Teamsphisher Exploits Vulnerability In Microsoft Teams

According to a recent post by DarkReading, GitHub now hosts a recently released tool, “TeamsPhisher,” designed to exploit a recently exposed vulnerability in Microsoft Teams. This tool enables potential attackers to efficiently distribute malicious files to specific users within an organization utilizing Teams.

Within environments where internal Teams users can communicate with external Teams users (or tenants), TeamsPhisher becomes operational. It eliminates the need for conventional phishing or social engineering techniques by allowing attackers to deliver payloads to targeted individuals’ inboxes directly.

According to Alex Reid, the developer of TeamsPhisher and a member of the US Navy’s Red Team, the tool’s functionality is straightforward. Users can furnish TeamsPhisher with an attachment, a message, and a list of target Teams users. The tool then uploads the attachment to the sender’s Sharepoint and systematically iterates through the provided target list.

Meanwhile, if you are unaware, Teams released 45 new features, along with the profanity filtering control feature, last month.

Fully Automated Cyberattack Flows

Researchers at JUMPSEC Labs disclosed a technique that has now been incorporated into TeamsPhisher, allowing attackers to bypass a security feature in Microsoft Teams. Although Teams permits communication between users from different organizations, it restricts file sharing between them.
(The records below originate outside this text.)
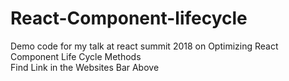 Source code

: # React-Component-lifecycle
Demo code for my talk at react summit 2018 on Optimizing React Component Life Cycle Methods
<br>Find Link in the Websites Bar Above
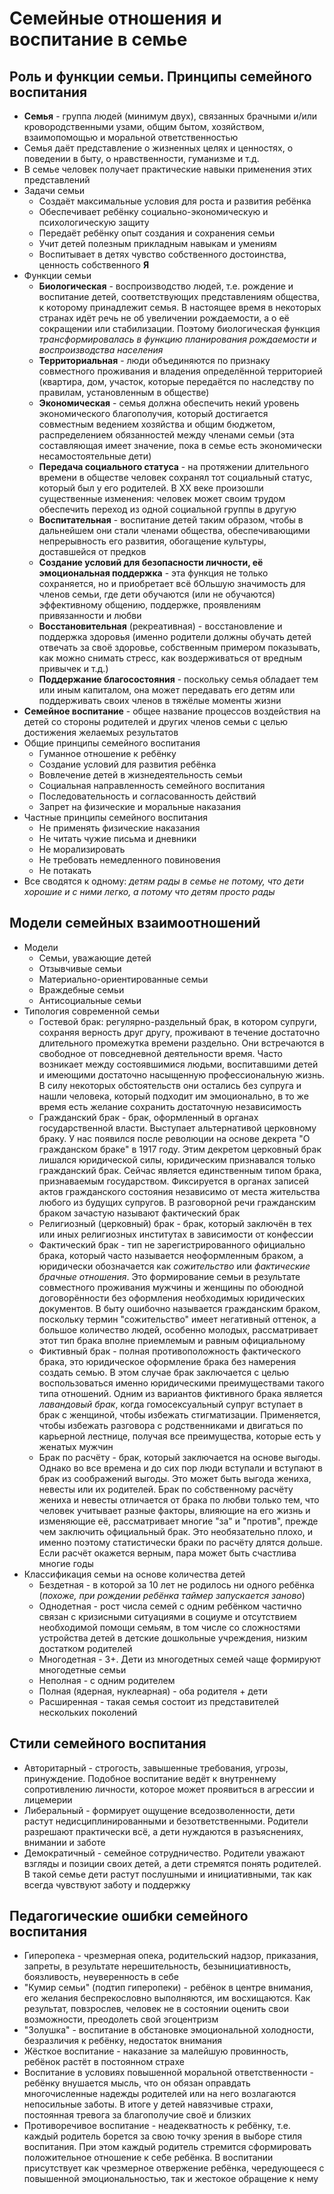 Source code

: # Семейные отношения и воспитание в семье
## Роль и функции семьи. Принципы семейного воспитания
- **Семья** - группа людей (минимум двух), связанных брачными и/или кровородственными узами, общим бытом, хозяйством, взаимопомощью и моральной ответственностью
- Семья даёт представление о жизненных целях и ценностях, о поведении в быту, о нравственности, гуманизме и т.д.
- В семье человек получает практические навыки применения этих представлений
- Задачи семьи
	- Создаёт максимальные условия для роста и развития ребёнка
	- Обеспечивает ребёнку социально-экономическую и психологическую защиту
	- Передаёт ребёнку опыт создания и сохранения семьи
	- Учит детей полезным прикладным навыкам и умениям
	- Воспитывает в детях чувство собственного достоинства, ценность собственного **Я**
- Функции семьи
	- **Биологическая** - воспроизводство людей, т.е. рождение и воспитание детей, соответствующих представлениям общества, к которому принадлежит семья. В настоящее время в некоторых странах идёт речь не об увеличении рождаемости, а о её сокращении или стабилизации. Поэтому биологическая функция *трансформировалась в функцию планирования рождаемости и воспроизводства населения*
	- **Территориальная** - люди объединяются по признаку совместного проживания и владения определённой территорией (квартира, дом, участок, которые передаётся по наследству по правилам, установленным в обществе)
	- **Экономическая** - семья должна обеспечить некий уровень экономического благополучия, который достигается совместным ведением хозяйства и общим бюджетом, распределением обязанностей между членами семьи (эта составляющая имеет значение, пока в семье есть экономически несамостоятельные дети)
	- **Передача социального статуса** - на протяжении длительного времени в обществе человек сохранял тот социальный статус, который был у его родителей. В XX веке произошли существенные изменения: человек может своим трудом обеспечить переход из одной социальной группы в другую
	- **Воспитательная** - воспитание детей таким образом, чтобы в дальнейшем они стали членами общества, обеспечивающими непрерывность его развития, обогащение культуры, доставшейся от предков
	- **Создание условий для безопасности личности, её эмоциональная поддержка** - эта функция не только сохраняется, но и приобретает всё бОльшую значимость для членов семьи, где дети обучаются (или не обучаются) эффективному общению, поддержке, проявлениям привязанности и любви
	- **Восстановительная** (рекреативная) - восстановление и поддержка здоровья (именно родители должны обучать детей отвечать за своё здоровье, собственным примером показывать, как можно снимать стресс, как воздерживаться от вредным привычек и т.д.)
	- **Поддержание благосостояния** - поскольку семья обладает тем или иным капиталом, она может передавать его детям или поддерживать своих членов в тяжёлые моменты жизни
- **Семейное воспитание** - общее название процессов воздействия на детей со стороны родителей и других членов семьи с целью достижения желаемых результатов
- Общие принципы семейного воспитания
	- Гуманное отношение к ребёнку
	- Создание условий для развития ребёнка
	- Вовлечение детей в жизнедеятельность семьи
	- Социальная направленность семейного воспитания
	- Последовательность и согласованность действий
	- Запрет на физические и моральные наказания
- Частные принципы семейного воспитания
	- Не применять физические наказания
	- Не читать чужие письма и дневники
	- Не морализировать
	- Не требовать немедленного повиновения
	- Не потакать
- Все сводятся к одному: *детям рады в семье не потому, что дети хорошие и с ними легко, а потому что детям просто рады*
## Модели семейных взаимоотношений
- Модели
	- Семьи, уважающие детей
	- Отзывчивые семьи
	- Материально-ориентированные семьи
	- Враждебные семьи
	- Антисоциальные семьи
- Типология современной семьи
	- Гостевой брак: регулярно-раздельный брак, в котором супруги, сохраняя верность друг другу, проживают в течение достаточно длительного промежутка времени раздельно. Они встречаются в свободное от повседневной деятельности время. Часто возникает между состоявшимися людьми, воспитавшими детей и имеющими достаточно насыщенную профессиональную жизнь. В силу некоторых обстоятельств они остались без супруга и нашли человека, который подходит им эмоционально, в то же время есть желание сохранить достаточную независимость
	- Гражданский брак - брак, оформленный в органах государственной власти. Выступает альтернативой церковному браку. У нас появился после революции на основе декрета "О гражданском браке" в 1917 году. Этим декретом церковный брак лишался юридической силы, юридическим признавался только гражданский брак. Сейчас является единственным типом брака, признаваемым государством. Фиксируется в органах записей актов гражданского состояния независимо от места жительства любого из будущих супругов. В разговорной речи гражданским браком зачастую называют фактический брак
	- Религиозный (церковный) брак - брак, который заключён в тех или иных религиозных институтах в зависимости от конфессии
	- Фактический брак - тип не зарегистрированного официально брака, который часто называется неоформленным браком, а юридически обозначается как *сожительство* или *фактические брачные отношения*. Это формирование семьи в результате совместного проживания мужчины и женщины по обоюдной договорённости без оформления необходимых юридических документов. В быту ошибочно называется гражданским браком, поскольку термин "сожительство" имеет негативный оттенок, а большое количество людей, особенно молодых, рассматривает этот тип брака вполне приемлемым и равным официальному
	- Фиктивный брак - полная противоположность фактического брака, это юридическое оформление брака без намерения создать семью. В этом случае брак заключается с целью воспользоваться именно юридическими преимуществами такого типа отношений. Одним из вариантов фиктивного брака является *лавандовый брак*, когда гомосексуальный супруг вступает в брак с женщиной, чтобы избежать стигматизации. Применяется, чтобы избежать разговора с родственниками и двигаться по карьерной лестнице, получая все преимущества, которые есть у женатых мужчин
	- Брак по расчёту - брак, который заключается на основе выгоды. Однако во все времена и до сих пор люди вступали и вступают в брак из соображений выгоды. Это может быть выгода жениха, невесты или их родителей. Брак по собственному расчёту жениха и невесты отличается от брака по любви только тем, что человек учитывает разные факторы, влияющие на его жизнь и изменяющие её, рассматривает многие "за" и "против", прежде чем заключить официальный брак. Это необязательно плохо, и именно поэтому статистически браки по расчёту длятся дольше. Если расчёт окажется верным, пара может быть счастлива многие годы
- Классификация семьи на основе количества детей
	- Бездетная - в которой за 10 лет не родилось ни одного ребёнка (*похоже, при рождении ребёнка таймер запускается заново*)
	- Однодетная - рост числа семей с одним ребёнком частично связан с кризисными ситуациями в социуме и отсутствием необходимой помощи семьям, в том числе со сложностями устройства детей в детские дошкольные учреждения, низким достатком родителей
	- Многодетная - 3+. Дети из многодетных семей чаще формируют многодетные семьи
	- Неполная - с одним родителем
	- Полная (ядерная, нуклеарная) - оба родителя + дети
	- Расширенная - такая семья состоит из представителей нескольких поколений
## Стили семейного воспитания
- Авторитарный - строгость, завышенные требования, угрозы, принуждение. Подобное воспитание ведёт к внутреннему сопротивлению личности, которое может проявиться в агрессии и лицемерии
- Либеральный - формирует ощущение вседозволенности, дети растут недисциплинированными и безответственными. Родители разрешают практически всё, а дети нуждаются в разъяснениях, внимании и заботе
- Демократичный - семейное сотрудничество. Родители уважают взгляды и позиции своих детей, а дети стремятся понять родителей. В такой семье дети растут послушными и инициативными, так как всегда чувствуют заботу и поддержку
## Педагогические ошибки семейного воспитания
- Гиперопека - чрезмерная опека, родительский надзор, приказания, запреты, в результате нерешительность, безынициативность, боязливость, неуверенность в себе
- "Кумир семьи" (подтип гиперопеки) - ребёнок в центре внимания, его желания беспрекословно выполняются, им восхищаются. Как результат, повзрослев, человек не в состоянии оценить свои возможности, преодолеть свой эгоцентризм
- "Золушка" - воспитание в обстановке эмоциональной холодности, безразличия к ребёнку, недостаток внимания
- Жёсткое воспитание - наказание за малейшую провинность, ребёнок растёт в постоянном страхе
- Воспитание в условиях повышенной моральной ответственности - ребёнку внушается мысль, что он обязан оправдать многочисленные надежды родителей или на него возлагаются непосильные заботы. В итоге у детей навязчивые страхи, постоянная тревога за благополучие своё и близких
- Противоречивое воспитание - неадекватность к ребёнку, т.е. каждый родитель борется за свою точку зрения в выборе стиля воспитания. При этом каждый родитель стремится сформировать положительное отношение к себе ребёнка. В воспитании присутствует как чрезмерное отвержение ребёнка, чередующееся с повышенной эмоциональностью, так и жестокое обращение к нему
The technique, known as Insecure Direct Object Reference (IDOR), enables attackers to manipulate a “direct object reference” within a web application, such as a database key or query parameter. JUMPSEC researchers Max Corbridge and Tom Ellson successfully exploited an IDOR issue in Teams by swapping the IDs of internal and external recipients in a POST request. This manipulation allows the payload to be hosted on the sender’s SharePoint domain and delivered directly to the victim’s Teams inbox.

This vulnerability affects all organizations using Teams in the default configuration, and attackers can leverage it to bypass anti-phishing measures and other security controls. Microsoft acknowledged the issue but did not prioritize an immediate fix.

TeamsPhisher Incorporates Multiple Attack Techniques

TeamsPhisher, developed by Reid, incorporates techniques from JUMPSEC and previous research by Andrea Santese and TeamsEnum. The tool aims to leverage Microsoft Teams for initial access by exploiting a vulnerability. It follows a workflow that involves enumerating a targeted Teams user, creating a new thread, and delivering a message and attachment to the recipient’s inbox without triggering the usual security prompts.

Microsoft has not yet responded to inquiries about the impact of TeamsPhisher on their decision to address the bug discovered by JUMPSEC. JUMPSEC advises organizations to assess the necessity of enabling communication between internal Teams users and external tenants and suggests tightening security controls or removing the option altogether if it is not regularly required.